### Task description
Only the number is needed: how many lines of the entries below contain the word "identidad".

### Excerpted records
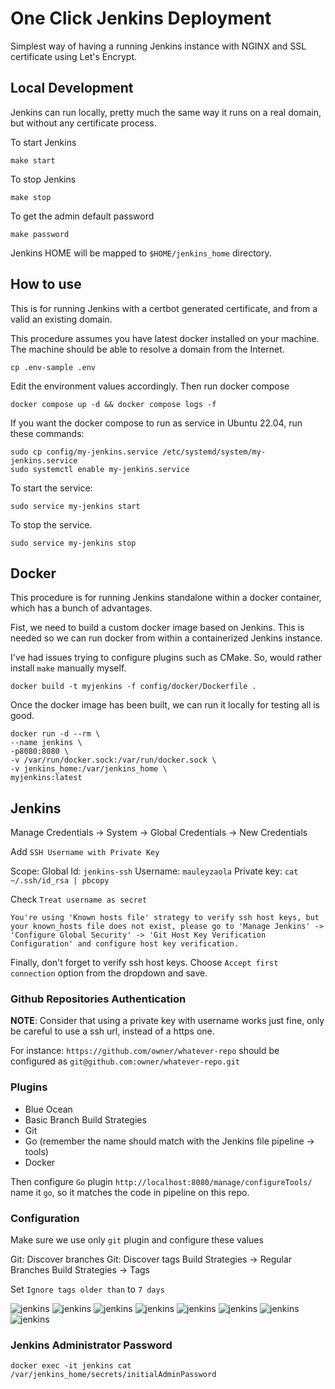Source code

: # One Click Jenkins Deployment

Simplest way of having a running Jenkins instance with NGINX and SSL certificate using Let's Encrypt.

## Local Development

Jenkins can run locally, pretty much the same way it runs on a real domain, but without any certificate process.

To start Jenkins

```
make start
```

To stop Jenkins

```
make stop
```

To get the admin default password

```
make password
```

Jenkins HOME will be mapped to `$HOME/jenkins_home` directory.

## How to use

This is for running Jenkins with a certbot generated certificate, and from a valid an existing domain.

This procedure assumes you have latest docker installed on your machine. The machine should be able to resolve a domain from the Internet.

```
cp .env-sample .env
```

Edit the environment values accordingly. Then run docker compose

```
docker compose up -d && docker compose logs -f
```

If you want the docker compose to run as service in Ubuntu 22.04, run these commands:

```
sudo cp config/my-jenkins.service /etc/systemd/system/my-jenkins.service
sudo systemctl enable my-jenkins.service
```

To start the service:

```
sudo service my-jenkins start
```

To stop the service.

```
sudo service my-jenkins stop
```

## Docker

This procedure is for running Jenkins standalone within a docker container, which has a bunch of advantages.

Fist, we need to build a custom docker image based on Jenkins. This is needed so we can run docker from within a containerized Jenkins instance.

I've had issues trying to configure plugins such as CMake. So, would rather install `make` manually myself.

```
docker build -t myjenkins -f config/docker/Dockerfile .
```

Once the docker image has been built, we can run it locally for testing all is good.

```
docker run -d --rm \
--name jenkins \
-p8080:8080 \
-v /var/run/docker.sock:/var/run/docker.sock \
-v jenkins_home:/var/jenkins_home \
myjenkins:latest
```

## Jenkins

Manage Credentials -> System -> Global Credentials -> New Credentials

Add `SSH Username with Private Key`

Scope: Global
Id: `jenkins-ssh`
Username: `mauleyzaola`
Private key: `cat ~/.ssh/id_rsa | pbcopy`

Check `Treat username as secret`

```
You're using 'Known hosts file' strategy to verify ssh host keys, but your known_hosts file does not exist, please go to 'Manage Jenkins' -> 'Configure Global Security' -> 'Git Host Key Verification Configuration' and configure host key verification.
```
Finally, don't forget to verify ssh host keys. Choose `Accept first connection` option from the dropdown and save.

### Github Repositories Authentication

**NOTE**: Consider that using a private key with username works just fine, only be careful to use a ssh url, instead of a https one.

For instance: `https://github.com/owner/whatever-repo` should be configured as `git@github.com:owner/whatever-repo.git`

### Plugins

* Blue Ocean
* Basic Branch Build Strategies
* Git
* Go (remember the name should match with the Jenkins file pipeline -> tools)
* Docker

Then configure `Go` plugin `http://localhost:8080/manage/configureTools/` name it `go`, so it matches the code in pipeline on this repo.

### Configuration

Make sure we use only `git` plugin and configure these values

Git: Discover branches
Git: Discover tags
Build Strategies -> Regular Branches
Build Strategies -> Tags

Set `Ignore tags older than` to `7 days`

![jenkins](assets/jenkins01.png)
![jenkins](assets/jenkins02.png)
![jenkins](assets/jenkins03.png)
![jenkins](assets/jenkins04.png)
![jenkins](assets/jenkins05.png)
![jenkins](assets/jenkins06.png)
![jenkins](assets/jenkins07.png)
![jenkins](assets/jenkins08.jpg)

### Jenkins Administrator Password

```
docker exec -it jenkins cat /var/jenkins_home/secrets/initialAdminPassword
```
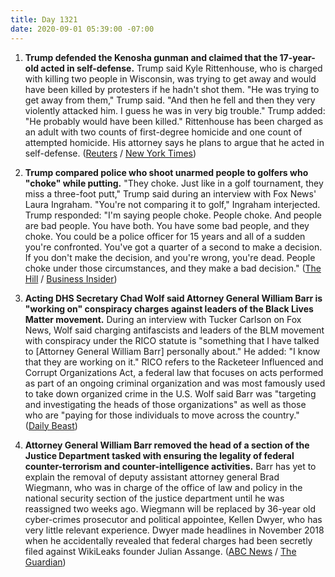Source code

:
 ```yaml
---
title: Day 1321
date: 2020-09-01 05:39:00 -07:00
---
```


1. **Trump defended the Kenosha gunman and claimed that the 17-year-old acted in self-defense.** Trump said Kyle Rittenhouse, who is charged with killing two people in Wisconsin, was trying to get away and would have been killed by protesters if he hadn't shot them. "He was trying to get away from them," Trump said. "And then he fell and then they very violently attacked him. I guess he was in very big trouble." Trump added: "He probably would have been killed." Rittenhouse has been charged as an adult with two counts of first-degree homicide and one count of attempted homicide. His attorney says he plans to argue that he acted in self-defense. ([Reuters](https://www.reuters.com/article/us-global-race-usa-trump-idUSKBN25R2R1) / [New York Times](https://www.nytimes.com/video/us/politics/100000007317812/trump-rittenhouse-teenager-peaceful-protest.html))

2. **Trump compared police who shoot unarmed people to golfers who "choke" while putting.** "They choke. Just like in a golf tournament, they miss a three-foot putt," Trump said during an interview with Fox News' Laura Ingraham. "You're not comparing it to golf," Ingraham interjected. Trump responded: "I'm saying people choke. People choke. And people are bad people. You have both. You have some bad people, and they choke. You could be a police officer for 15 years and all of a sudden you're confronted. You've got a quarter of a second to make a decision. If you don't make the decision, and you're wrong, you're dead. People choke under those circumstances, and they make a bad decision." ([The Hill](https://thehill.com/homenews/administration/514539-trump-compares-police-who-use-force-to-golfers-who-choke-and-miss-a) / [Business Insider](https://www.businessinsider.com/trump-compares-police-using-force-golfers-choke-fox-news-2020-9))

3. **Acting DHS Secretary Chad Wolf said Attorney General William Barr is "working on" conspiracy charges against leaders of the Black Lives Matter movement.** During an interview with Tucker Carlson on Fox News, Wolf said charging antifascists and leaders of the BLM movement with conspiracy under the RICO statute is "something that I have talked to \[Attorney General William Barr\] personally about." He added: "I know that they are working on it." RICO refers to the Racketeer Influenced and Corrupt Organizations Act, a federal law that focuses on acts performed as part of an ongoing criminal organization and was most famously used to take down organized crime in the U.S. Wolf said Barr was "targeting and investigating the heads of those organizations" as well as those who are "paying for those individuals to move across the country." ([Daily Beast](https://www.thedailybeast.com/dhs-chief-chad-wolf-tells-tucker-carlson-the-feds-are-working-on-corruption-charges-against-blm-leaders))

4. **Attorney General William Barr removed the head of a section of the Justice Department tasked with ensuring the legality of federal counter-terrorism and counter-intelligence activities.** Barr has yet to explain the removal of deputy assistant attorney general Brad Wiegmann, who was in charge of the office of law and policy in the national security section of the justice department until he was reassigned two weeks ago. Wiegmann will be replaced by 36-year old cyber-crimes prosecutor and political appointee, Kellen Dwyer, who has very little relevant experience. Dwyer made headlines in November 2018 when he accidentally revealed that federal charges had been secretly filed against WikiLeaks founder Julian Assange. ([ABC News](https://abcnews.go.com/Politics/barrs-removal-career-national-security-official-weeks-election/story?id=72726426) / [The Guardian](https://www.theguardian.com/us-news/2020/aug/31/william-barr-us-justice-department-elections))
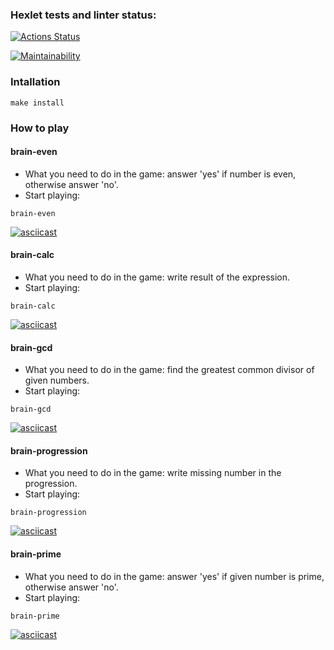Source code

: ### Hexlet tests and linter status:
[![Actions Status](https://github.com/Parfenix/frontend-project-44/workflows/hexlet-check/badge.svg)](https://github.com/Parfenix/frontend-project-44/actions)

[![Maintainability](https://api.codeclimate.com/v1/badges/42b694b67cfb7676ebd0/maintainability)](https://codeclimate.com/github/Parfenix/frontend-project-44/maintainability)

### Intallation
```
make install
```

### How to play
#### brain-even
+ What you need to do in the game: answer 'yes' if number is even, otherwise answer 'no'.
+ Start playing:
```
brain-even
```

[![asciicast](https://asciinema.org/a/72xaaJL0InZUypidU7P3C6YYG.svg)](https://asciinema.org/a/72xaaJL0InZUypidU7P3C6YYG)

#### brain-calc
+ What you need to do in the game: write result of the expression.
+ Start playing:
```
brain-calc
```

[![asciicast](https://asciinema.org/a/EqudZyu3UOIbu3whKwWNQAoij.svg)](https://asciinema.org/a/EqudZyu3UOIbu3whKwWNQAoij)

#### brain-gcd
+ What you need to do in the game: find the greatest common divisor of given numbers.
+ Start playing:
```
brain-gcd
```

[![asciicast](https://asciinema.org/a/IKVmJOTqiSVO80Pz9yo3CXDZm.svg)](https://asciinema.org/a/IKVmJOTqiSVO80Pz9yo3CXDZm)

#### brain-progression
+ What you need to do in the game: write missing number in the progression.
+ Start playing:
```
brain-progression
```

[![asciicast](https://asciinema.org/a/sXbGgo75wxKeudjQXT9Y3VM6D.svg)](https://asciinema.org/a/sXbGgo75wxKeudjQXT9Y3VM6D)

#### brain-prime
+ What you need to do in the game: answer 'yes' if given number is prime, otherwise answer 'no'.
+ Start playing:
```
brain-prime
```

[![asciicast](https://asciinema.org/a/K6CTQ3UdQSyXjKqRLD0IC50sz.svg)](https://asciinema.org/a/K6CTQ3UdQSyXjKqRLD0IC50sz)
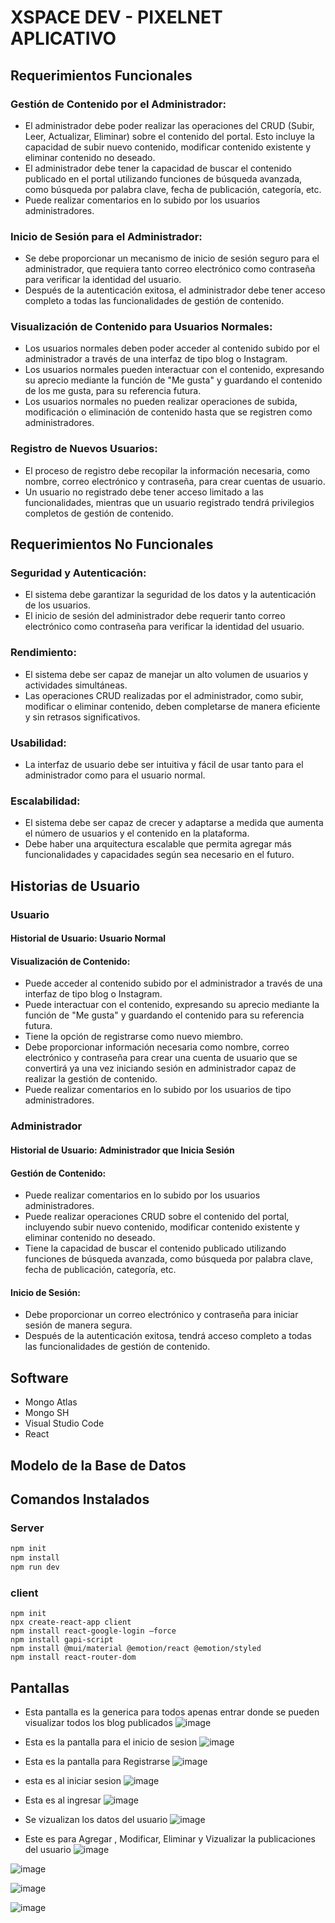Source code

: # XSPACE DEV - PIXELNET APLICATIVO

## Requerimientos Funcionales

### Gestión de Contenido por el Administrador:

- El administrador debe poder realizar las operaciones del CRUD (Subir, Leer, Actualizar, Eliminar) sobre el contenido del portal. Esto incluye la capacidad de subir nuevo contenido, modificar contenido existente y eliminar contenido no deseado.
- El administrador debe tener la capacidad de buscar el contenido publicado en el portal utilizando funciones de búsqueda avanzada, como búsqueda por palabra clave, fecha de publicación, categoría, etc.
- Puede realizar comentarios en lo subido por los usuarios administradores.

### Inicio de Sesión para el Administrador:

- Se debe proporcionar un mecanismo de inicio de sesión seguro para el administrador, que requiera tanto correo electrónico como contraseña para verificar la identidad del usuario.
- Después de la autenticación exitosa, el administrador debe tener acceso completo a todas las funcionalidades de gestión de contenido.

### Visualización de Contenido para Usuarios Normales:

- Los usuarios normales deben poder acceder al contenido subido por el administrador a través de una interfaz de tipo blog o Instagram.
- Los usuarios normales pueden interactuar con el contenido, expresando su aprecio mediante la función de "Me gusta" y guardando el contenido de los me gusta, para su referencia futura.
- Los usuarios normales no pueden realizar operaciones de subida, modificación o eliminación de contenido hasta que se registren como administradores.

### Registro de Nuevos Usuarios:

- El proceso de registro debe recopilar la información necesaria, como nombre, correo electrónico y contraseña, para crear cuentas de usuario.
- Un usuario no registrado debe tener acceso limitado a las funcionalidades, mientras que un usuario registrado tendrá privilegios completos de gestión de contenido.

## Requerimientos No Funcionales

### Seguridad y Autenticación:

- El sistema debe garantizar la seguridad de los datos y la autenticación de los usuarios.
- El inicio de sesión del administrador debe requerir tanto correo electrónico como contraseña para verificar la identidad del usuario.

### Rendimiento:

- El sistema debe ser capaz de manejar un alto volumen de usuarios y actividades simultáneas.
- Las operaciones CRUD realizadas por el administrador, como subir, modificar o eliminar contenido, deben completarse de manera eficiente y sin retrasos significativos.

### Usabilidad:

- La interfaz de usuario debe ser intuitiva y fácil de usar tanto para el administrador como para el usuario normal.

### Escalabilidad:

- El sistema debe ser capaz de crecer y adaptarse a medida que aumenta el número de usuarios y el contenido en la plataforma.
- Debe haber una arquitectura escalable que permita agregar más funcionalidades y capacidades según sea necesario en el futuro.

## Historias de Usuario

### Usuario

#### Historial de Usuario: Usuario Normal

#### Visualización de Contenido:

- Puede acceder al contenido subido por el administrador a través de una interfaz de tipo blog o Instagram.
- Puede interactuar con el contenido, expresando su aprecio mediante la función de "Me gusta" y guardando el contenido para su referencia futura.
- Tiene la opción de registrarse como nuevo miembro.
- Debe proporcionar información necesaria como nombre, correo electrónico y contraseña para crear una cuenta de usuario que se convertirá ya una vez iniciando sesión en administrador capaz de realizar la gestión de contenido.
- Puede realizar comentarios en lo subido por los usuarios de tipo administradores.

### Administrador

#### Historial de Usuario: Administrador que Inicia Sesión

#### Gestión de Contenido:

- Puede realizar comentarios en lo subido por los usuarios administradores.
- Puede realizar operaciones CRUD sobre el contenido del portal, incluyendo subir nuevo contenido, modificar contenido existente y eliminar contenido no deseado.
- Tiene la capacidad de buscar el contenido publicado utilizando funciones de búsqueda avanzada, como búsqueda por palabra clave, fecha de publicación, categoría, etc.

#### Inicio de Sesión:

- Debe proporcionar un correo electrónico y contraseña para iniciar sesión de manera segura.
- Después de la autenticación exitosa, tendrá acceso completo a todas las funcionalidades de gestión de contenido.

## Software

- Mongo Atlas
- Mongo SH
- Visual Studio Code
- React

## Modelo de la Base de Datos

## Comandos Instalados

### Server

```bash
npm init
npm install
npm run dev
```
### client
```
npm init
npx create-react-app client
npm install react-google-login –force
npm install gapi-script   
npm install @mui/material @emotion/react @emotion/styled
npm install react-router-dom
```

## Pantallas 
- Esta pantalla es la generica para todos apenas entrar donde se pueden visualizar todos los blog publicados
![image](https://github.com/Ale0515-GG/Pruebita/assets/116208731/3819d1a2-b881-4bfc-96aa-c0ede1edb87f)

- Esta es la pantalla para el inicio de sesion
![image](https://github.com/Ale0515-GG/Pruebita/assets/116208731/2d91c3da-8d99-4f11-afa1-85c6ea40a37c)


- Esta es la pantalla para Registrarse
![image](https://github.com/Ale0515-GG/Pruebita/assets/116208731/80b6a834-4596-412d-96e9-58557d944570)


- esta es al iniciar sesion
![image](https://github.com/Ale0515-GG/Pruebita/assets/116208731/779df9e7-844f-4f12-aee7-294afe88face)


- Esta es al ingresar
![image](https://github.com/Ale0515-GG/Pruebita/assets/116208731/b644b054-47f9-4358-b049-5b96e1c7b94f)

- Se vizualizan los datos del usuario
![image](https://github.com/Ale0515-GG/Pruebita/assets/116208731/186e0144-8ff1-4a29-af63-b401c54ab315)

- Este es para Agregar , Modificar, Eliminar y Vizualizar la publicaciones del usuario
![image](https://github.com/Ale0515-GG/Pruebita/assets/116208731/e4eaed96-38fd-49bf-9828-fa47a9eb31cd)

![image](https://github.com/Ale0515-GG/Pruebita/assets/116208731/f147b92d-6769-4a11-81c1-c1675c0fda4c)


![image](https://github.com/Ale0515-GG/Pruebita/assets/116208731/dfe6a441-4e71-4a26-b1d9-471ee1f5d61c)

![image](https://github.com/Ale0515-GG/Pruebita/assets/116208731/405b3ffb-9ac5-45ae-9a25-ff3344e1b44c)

### Response area
2